One of the most persistent problems that investors and analysts have when valuing Facebook Inc (NASDAQ:FB) is that it’s really difficult to assess just how meaningful a presence on the site is to businesses. Is a million likes more valuable than a thousand shares? How does a brand engage with its customers in ways that benefit both its own bottom line and Facebook’s? Is it even possible for Facebook to supplant the existing marketing modalities, or will it only become one cog in an ever-growing permanent promotional machine?
Adweek recently attempted to answer this difficult question by pointing to a long-standing Facebook Inc (NASDAQ:FB) mind-set: sharing is caring.
Marketers say they, too, put a high value on social sharing. “Whether people are sharing our content is an indicator we use to understand if we are going in the right direction,” said Catherine Schenquerman, digital ad manager at JetBlue.
Scott Monty, social media director at Ford (NYSE:F) , called likes the “digital grunts” of Facebook. “The like, as far as I’m concerned, is the minimum commitment you can ask from a [Facebook] fan,” he said. “Likes, comments, shares — it goes in that order of importance. Even the person who authors the first comment is like an ‘ugh,’ another digital grunt. I am more interested in the value of a share.”
I’m a big fan of Scott Monty’s description. It seems so appropriate, doesn’t it? You can click “like” on this article if you want (and I certainly wouldn’t tell you not to), but when you share it, you’re telling your inner circle that this means something to you.

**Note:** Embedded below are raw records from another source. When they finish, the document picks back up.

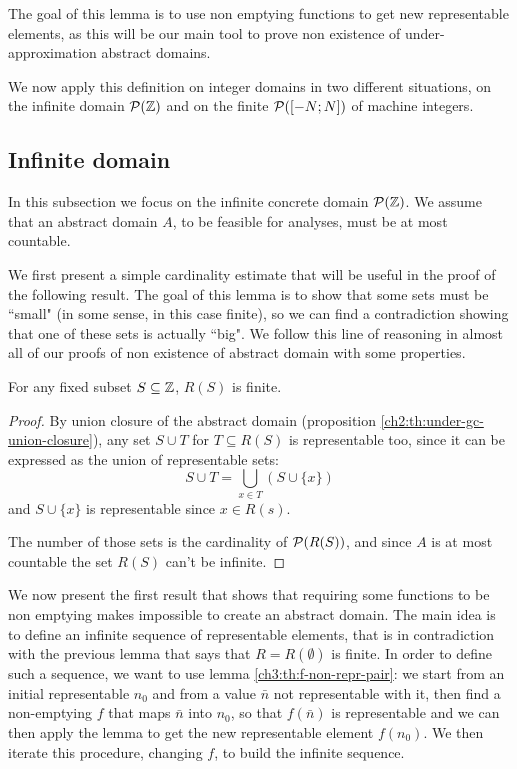 The goal of this lemma is to use non emptying functions to get new representable elements, as this will be our main tool to prove non existence of under-approximation abstract domains.

We now apply this definition on integer domains in two different situations, on the infinite domain $\mathcal{P}(\mathbb{Z})$ and on the finite $\mathcal{P}([-N; N])$ of machine integers.

\subsection{Infinite domain}
In this subsection we focus on the infinite concrete domain $\mathcal{P}(\mathbb{Z})$. We assume that an abstract domain $A$, to be feasible for analyses, must be at most countable.

We first present a simple cardinality estimate that will be useful in the proof of the following result. The goal of this lemma is to show that some sets must be ``small" (in some sense, in this case finite), so we can find a contradiction showing that one of these sets is actually ``big". We follow this line of reasoning in almost all of our proofs of non existence of abstract domain with some properties.

\begin{lemma}\label{ch3:th:R-S-bound-integer-inf}
	For any fixed subset $S \subseteq \mathbb{Z}$, $R(S)$ is finite.
\end{lemma}
\begin{proof}
	By union closure of the abstract domain (proposition \ref{ch2:th:under-gc-union-closure}), any set $S \cup T$ for $T \subseteq R(S)$ is representable too, since it can be expressed as the union of representable sets:
	\[
	S \cup T = \bigcup\limits_{x \in T} (S \cup \{ x \})
	\]
	and $S \cup \{ x \}$ is representable since $x \in R(s)$.

	The number of those sets is the cardinality of $\mathcal{P}(R(S))$, and since $A$ is at most countable the set $R(S)$ can't be infinite.
\end{proof}

We now present the first result that shows that requiring some functions to be non emptying makes impossible to create an abstract domain. The main idea is to define an infinite sequence of representable elements, that is in contradiction with the previous lemma that says that $R = R(\emptyset)$ is finite.
In order to define such a sequence, we want to use lemma \ref{ch3:th:f-non-repr-pair}: we start from an initial representable $n_0$ and from a value $\bar{n}$ not representable with it, then find a non-emptying $f$ that maps $\bar{n}$ into $n_0$, so that $f(\bar{n})$ is representable and we can then apply the lemma to get the new representable element $f(n_0)$. We then iterate this procedure, changing $f$, to build the infinite sequence.

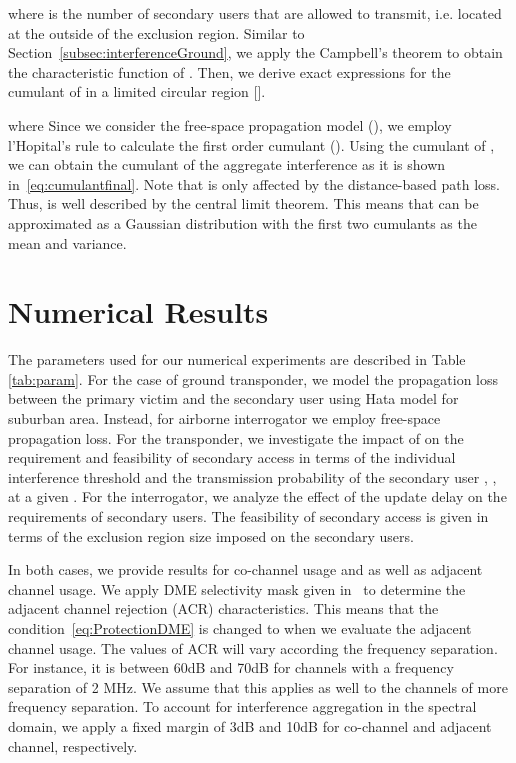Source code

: \documentclass[12pt,submission,journal,onecolumn]{IEEEtran}
\begin{document}
where  is the number of secondary users that are allowed to transmit, i.e. located at the outside of the exclusion region. Similar to Section~\ref{subsec:interferenceGround}, we apply the Campbell's theorem to obtain the characteristic function of . Then, we derive exact expressions for the  cumulant of  in a limited circular region [].

where  Since we consider the free-space propagation model (), we employ l'Hopital's rule to calculate the first order cumulant ().
Using the cumulant of , we can obtain the  cumulant of the aggregate interference  as it is shown in~\eqref{eq:cumulantfinal}.
Note that  is only affected by the distance-based path loss. Thus,  is well described by the central limit theorem. This means that  can be approximated as a Gaussian distribution with the first two cumulants as the mean and variance.


\section{Numerical Results}
\label{sec:NumericalResults}
The parameters used for our numerical experiments are described in Table \ref{tab:param}. For the case of ground transponder, we model the propagation loss between the primary victim and the secondary user using Hata model for suburban area. Instead, for airborne interrogator we employ free-space propagation loss. For the transponder, we investigate the impact of  on the requirement and feasibility of secondary access in terms of the individual interference threshold  and the transmission probability of the secondary user , , at a given . For the interrogator, we analyze the effect of the update delay on the requirements of secondary users. The feasibility of secondary access is given in terms of the exclusion region size  imposed on the secondary users.

In both cases, we provide results for co-channel usage and as well as adjacent channel usage. We apply DME selectivity mask given in~\cite{ecc96} to determine the adjacent channel rejection (ACR) characteristics. This means that the condition~\eqref{eq:ProtectionDME} is changed to  when we evaluate the adjacent channel usage. The values of ACR will vary according the frequency separation. For instance, it is between 60dB and 70dB for channels with a frequency separation of 2 MHz. We assume that this applies as well to the channels of more frequency separation. To account for interference aggregation in the spectral domain, we apply a fixed margin of 3dB and 10dB for co-channel and adjacent channel, respectively.
\end{document}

Facebook Inc (NASDAQ:FB)’s internal algorithms, which prioritize what its users see on their news feeds, give shares more than 1,000% more importance than likes, and a study by event-promotion site Eventbrite found that a share was worth $4.15 in terms of ticket sales, far more than retweets on Twitter or shares on LinkedIn Corp (NYSE:LNKD) . LinkedIn, of course, isn’t built on the value of its promotional platform, so this is less of a concern on its end — but Facebook’s entire value proposition is built (at least right now) on how many people it can get to click on its ads and engage with brands that pay good money for visibility.
As marketers and strategy firms continue to refine their understanding of Facebook’s value to the world’s brands, the social network is likely to be able to leverage that understanding into greater financial gain — or, if shares are discovered to be a poor value proposition in the end, it’s likely that Facebook Inc (NASDAQ:FB) will suffer. Much of the company’s future success will hinge on persuading thousands of companies and brands on its site to pony up for greater visibility.
Luckily, it’s relatively easy to get information on the relative success of a given “sharing” campaign. For example, TrackSocial found that Disney was the top brand, in terms of shares, during the 2012 holiday season, with nearly 13,000 per day. Family-friendly updates do quite well on the site — but, incredibly, a site called Grandparents.com gets nearly 3,500 shares every day, which is much more impressive than Disney’s result, since the former has more than 43 million fans, while the latter has fewer than 100,000.